[Task goal]
Check every line of the data below for the string "contributing", and copy the ones that hold it.

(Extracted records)
== == ==

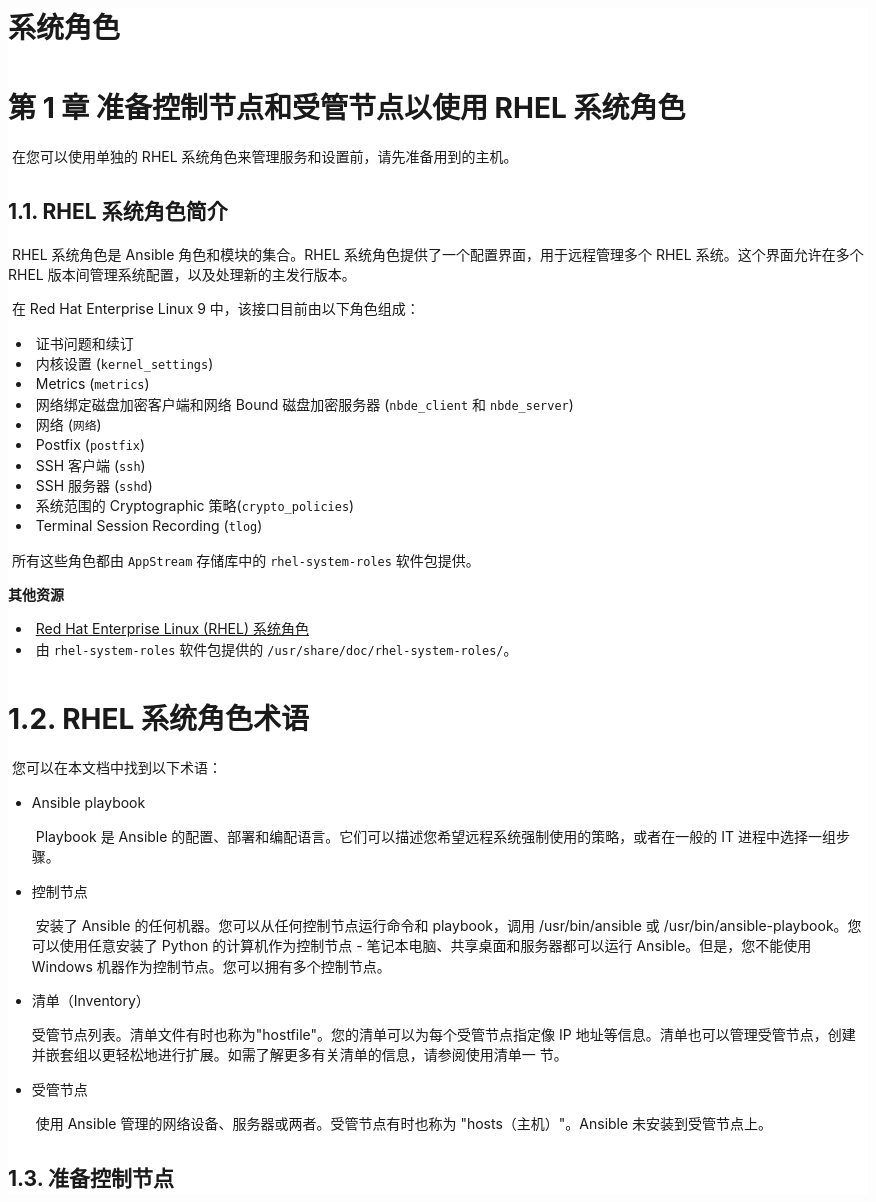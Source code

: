 # 系统角色

# 第 1 章 准备控制节点和受管节点以使用 RHEL 系统角色

​			在您可以使用单独的 RHEL 系统角色来管理服务和设置前，请先准备用到的主机。 	

## 1.1. RHEL 系统角色简介

​				RHEL 系统角色是 Ansible 角色和模块的集合。RHEL 系统角色提供了一个配置界面，用于远程管理多个 RHEL 系统。这个界面允许在多个 RHEL 版本间管理系统配置，以及处理新的主发行版本。 		

​				在 Red Hat Enterprise Linux 9 中，该接口目前由以下角色组成： 		

- ​						证书问题和续订 				
- ​						内核设置 (`kernel_settings`) 				
- ​						Metrics (`metrics`) 				
- ​						网络绑定磁盘加密客户端和网络 Bound 磁盘加密服务器 (`nbde_client` 和 `nbde_server`) 				
- ​						网络 (`网络`) 				
- ​						Postfix (`postfix`) 				
- ​						SSH 客户端 (`ssh`) 				
- ​						SSH 服务器 (`sshd`) 				
- ​						系统范围的 Cryptographic 策略(`crypto_policies`) 				
- ​						Terminal Session Recording (`tlog`) 				

​				所有这些角色都由 `AppStream` 存储库中的 `rhel-system-roles` 软件包提供。 		

**其他资源**

- ​						[Red Hat Enterprise Linux (RHEL) 系统角色](https://access.redhat.com/articles/3050101) 				
- ​						由 `rhel-system-roles` 软件包提供的 `/usr/share/doc/rhel-system-roles/`。 				

# 1.2. RHEL 系统角色术语

​				您可以在本文档中找到以下术语： 		

- Ansible playbook

  ​							Playbook 是 Ansible 的配置、部署和编配语言。它们可以描述您希望远程系统强制使用的策略，或者在一般的 IT 进程中选择一组步骤。 					

- 控制节点

  ​							安装了 Ansible 的任何机器。您可以从任何控制节点运行命令和 playbook，调用 /usr/bin/ansible 或  /usr/bin/ansible-playbook。您可以使用任意安装了 Python 的计算机作为控制节点 -  笔记本电脑、共享桌面和服务器都可以运行 Ansible。但是，您不能使用 Windows 机器作为控制节点。您可以拥有多个控制节点。 					

- 清单（Inventory）

  ​							受管节点列表。清单文件有时也称为"hostfile"。您的清单可以为每个受管节点指定像 IP 地址等信息。清单也可以管理受管节点，创建并嵌套组以更轻松地进行扩展。如需了解更多有关清单的信息，请参阅使用清单一 节。 					

- 受管节点

  ​							使用 Ansible 管理的网络设备、服务器或两者。受管节点有时也称为 "hosts（主机）"。Ansible 未安装到受管节点上。 					

## 1.3. 准备控制节点
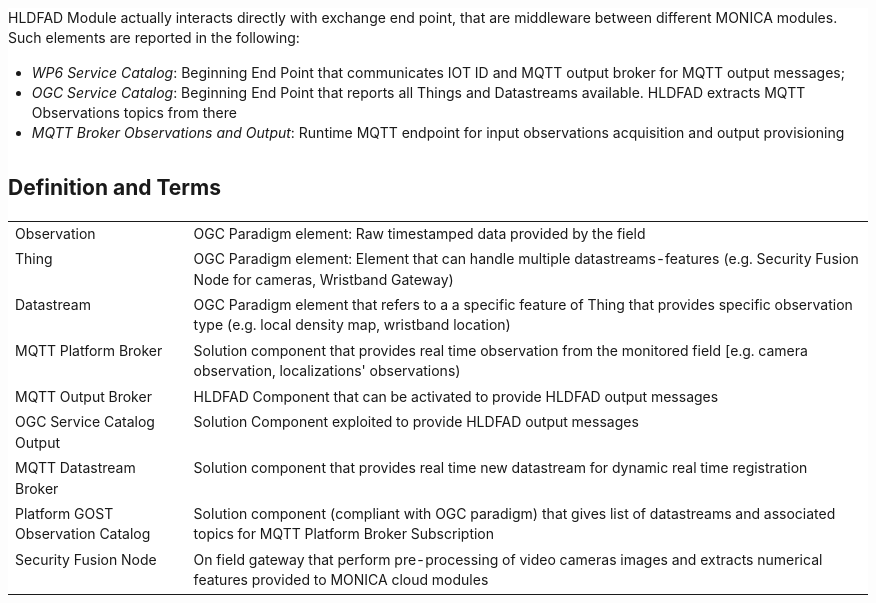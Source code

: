 HLDFAD Module actually interacts directly with exchange end point, that are middleware between different MONICA modules. Such elements are reported in the following:
- *WP6 Service Catalog*: Beginning End Point that communicates IOT ID and MQTT output broker for MQTT output messages;
- *OGC Service Catalog*: Beginning End Point that reports all Things and Datastreams available. HLDFAD extracts MQTT Observations topics from there
- *MQTT Broker Observations and Output*: Runtime MQTT endpoint for input observations acquisition and output provisioning

## Definition and Terms
<table>
    <tr>
        <td> Observation </td>
        <td> OGC Paradigm element: Raw timestamped data provided by the field </td>
    </tr>
    <tr>
        <td> Thing </td>
        <td> OGC Paradigm element: Element that can handle multiple datastreams-features (e.g. Security Fusion Node for cameras, Wristband Gateway) </td>
    </tr>
    <tr>
        <td> Datastream </td>
        <td> OGC Paradigm element that refers to a a specific feature of Thing that provides specific observation type (e.g. local density map, wristband location) </td>
    </tr>
    <tr>
        <td> MQTT Platform Broker </td>
        <td> Solution component that provides real time observation from the monitored field [e.g. camera observation, localizations' observations) </td>
    </tr>
    <tr>
        <td> MQTT Output Broker </td>
        <td> HLDFAD Component that can be activated to provide HLDFAD output messages </td>
    </tr>    
    <tr>
        <td> OGC Service Catalog Output </td>
        <td> Solution Component exploited to provide HLDFAD output messages </td>
    </tr>    
    <tr>
        <td> MQTT Datastream Broker </td>
        <td> Solution component that provides real time new datastream for dynamic real time registration </td>
    </tr>
    <tr>
        <td> Platform GOST Observation Catalog </td>
        <td> Solution component (compliant with OGC paradigm) that gives list of datastreams and associated topics for MQTT Platform Broker Subscription </td>
    </tr>
    <tr>
        <td> Security Fusion Node </td>
        <td> On field gateway that perform pre-processing of video cameras images and extracts numerical features provided to MONICA cloud modules </td>
    </tr>
</table>
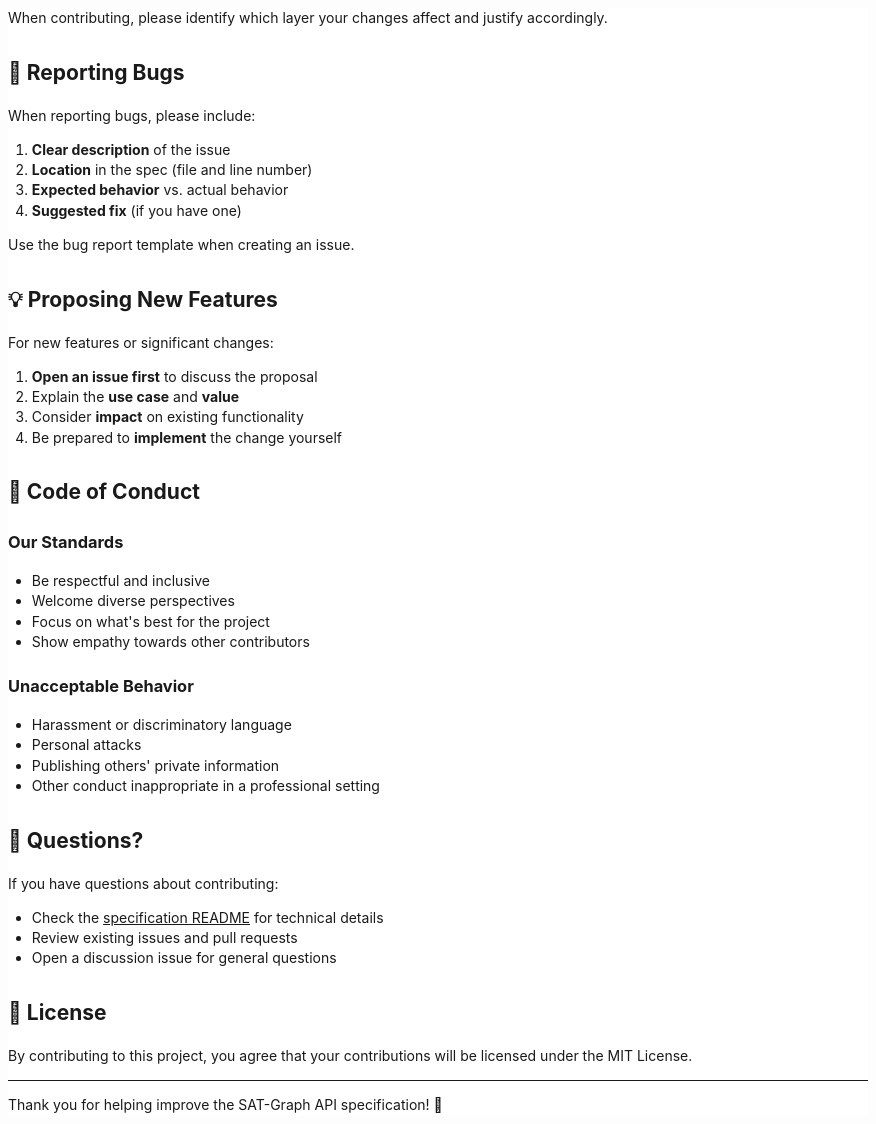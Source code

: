 When contributing, please identify which layer your changes affect and justify accordingly.

## 🐛 Reporting Bugs

When reporting bugs, please include:

1. **Clear description** of the issue
2. **Location** in the spec (file and line number)
3. **Expected behavior** vs. actual behavior
4. **Suggested fix** (if you have one)

Use the bug report template when creating an issue.

## 💡 Proposing New Features

For new features or significant changes:

1. **Open an issue first** to discuss the proposal
2. Explain the **use case** and **value**
3. Consider **impact** on existing functionality
4. Be prepared to **implement** the change yourself

## 📜 Code of Conduct

### Our Standards
- Be respectful and inclusive
- Welcome diverse perspectives
- Focus on what's best for the project
- Show empathy towards other contributors

### Unacceptable Behavior
- Harassment or discriminatory language
- Personal attacks
- Publishing others' private information
- Other conduct inappropriate in a professional setting

## 🙋 Questions?

If you have questions about contributing:

- Check the [specification README](./specification/README.md) for technical details
- Review existing issues and pull requests
- Open a discussion issue for general questions

## 📄 License

By contributing to this project, you agree that your contributions will be licensed under the MIT License.

---

Thank you for helping improve the SAT-Graph API specification! 🎉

== == ==

[Response area]
: When contributing, please identify which layer your changes affect and justify accordingly.
If you have questions about contributing:
By contributing to this project, you agree that your contributions will be licensed under the MIT License.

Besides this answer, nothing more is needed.